The exhibition — “Greater Bay Area Sightings: The Future We See” — is jointly presented by R&C Media Group, Inc., WCETV.com and Guangdong Radio & Television.

(Photo by: Richard Ren/LAPost)

Shot during a weeklong assignment in September, the photographs capture moments from Hong Kong, Macao, Shenzhen and Guangzhou — a region of 86 million people that Chinese officials have branded as a testing ground for innovation and urban integration. The project features Pulitzer Prize–winning photographer Nick Ut; Ringo Chiu, a 2021 Pulitzer winner for Breaking News Photography; Los Angeles Times photographer Irfan Khan; and noted photojournalists Michael Nelson and Sarah Reingewirtz.

(Photo by: Richard Ren/LAPost)

Throughout the afternoon, the photographers mingled with visitors, discussing their work and the experience of documenting what many describe as one of the world’s most dynamic metropolitan clusters.

(Photo by: Richard Ren/LAPost)

Ut — whose 1972 image “Napalm Girl” remains one of the most searing photographs in modern journalism — said he was “deeply shocked” by the speed of change in the region. “I first visited China in the 1980s,” he said. “This time, everything felt new — the cities, the people, the food. For a photographer, it was a paradise.” He added that he is already planning a return trip in January.

(Photo by: Richard Ren/LAPost)

Chiu highlighted an image taken inside the control center of Guangzhou Port — access he said he has never been granted in Los Angeles. “You learn the scale of a modern port when you see how the entire operation is orchestrated on those screens,” he said.

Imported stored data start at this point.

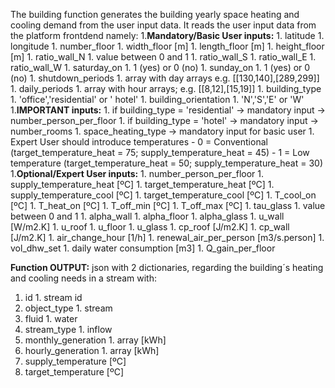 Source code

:The building function generates the building yearly space heating and cooling demand from the user input data.
It reads the user input data from the platform frontdend namely:
1.**Mandatory/Basic User inputs:**
    1. latitude
    1. longitude
    1. number_floor
    1. width_floor [m]
    1. length_floor [m]
    1. height_floor [m]
    1. ratio_wall_N 1. value between  0 and 1
    1. ratio_wall_S
    1. ratio_wall_E
    1. ratio_wall_W
    1. saturday_on 1. 1 (yes)  or 0 (no)
    1. sunday_on 1. 1 (yes)  or 0 (no)
    1. shutdown_periods 1. array with day arrays e.g. [[130,140],[289,299]]
    1. daily_periods 1. array with hour arrays; e.g. [[8,12],[15,19]]
    1. building_type 1. 'office','residential' or ' hotel'
    1. building_orientation 1. 'N','S','E' or 'W'
1.**IMPORTANT inputs:**
    1. if  building_type = 'residential' -> mandatory input -> number_person_per_floor
    1. if  building_type = 'hotel' -> mandatory input -> number_rooms
    1. space_heating_type -> mandatory input for basic user 1. Expert User should introduce temperatures
        - 0 = Conventional (target_temperature_heat = 75; supply_temperature_heat = 45)
        - 1 = Low temperature (target_temperature_heat = 50; supply_temperature_heat = 30)
1.**Optional/Expert User inputs:**
    1. number_person_per_floor
    1. supply_temperature_heat [ºC]
    1. target_temperature_heat [ºC]
    1. supply_temperature_cool [ºC]
    1. target_temperature_cool [ºC]
    1. T_cool_on [ºC]
    1. T_heat_on [ºC]
    1. T_off_min [ºC]
    1. T_off_max [ºC]
    1. tau_glass 1. value between  0 and 1
    1. alpha_wall
    1. alpha_floor
    1. alpha_glass
    1. u_wall [W/m2.K]
    1. u_roof
    1. u_floor
    1. u_glass
    1. cp_roof [J/m2.K]
    1. cp_wall [J/m2.K]
    1. air_change_hour [1/h]
    1. renewal_air_per_person  [m3/s.person]
    1. vol_dhw_set 1. daily water consumption [m3]
    1. Q_gain_per_floor


**Function OUTPUT:** json with 2 dictionaries, regarding the building´s heating and cooling needs in a stream with:
1. id 1. stream id
1. object_type 1. stream
1. fluid 1. water
1. stream_type 1. inflow
1. monthly_generation 1. array [kWh]
1. hourly_generation 1. array [kWh]
1. supply_temperature [ºC]
1. target_temperature [ºC]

Nelson, known for his 1990s photograph of journalists crowding around President Clinton’s cat, said the Greater Bay Area offered a rare blend of architectural and human texture. He cited Macao’s Portuguese facades, Hong Kong’s street painters and Guangzhou’s neighborhood scenes — from elderly residents cooling off outdoors to women preparing fish for dinner — as moments that “carry the warmth of everyday life.”

(Photo by: Richard Ren/LAPost)

The exhibition is organized into six thematic sections corresponding to the letters in “FUTURE”: Flowing, Unseen, Tech-driven, Unique, Resilient and Enjoyable. Curators say the structure is intended to frame the region not only as an economic hub, but as a model for how cities might navigate growth, technology and cultural identity in the decades ahead.

(Photo by: Richard Ren/LAPost)

Through these images, the organizers argue, the Greater Bay Area becomes less a geopolitical concept and more a visual meditation on continuity, change and possibility. The exhibition invites California audiences to consider their own urban futures — and how cities across the world are reshaping themselves amid rapid technological and social transformation.

The show opened Sunday and drew significant attendance from students, local residents and regional arts groups. It marks one of the most extensive U.S. presentations of work focused on the Guangdong–Hong Kong–Macao region by American newspaper photographers in recent years.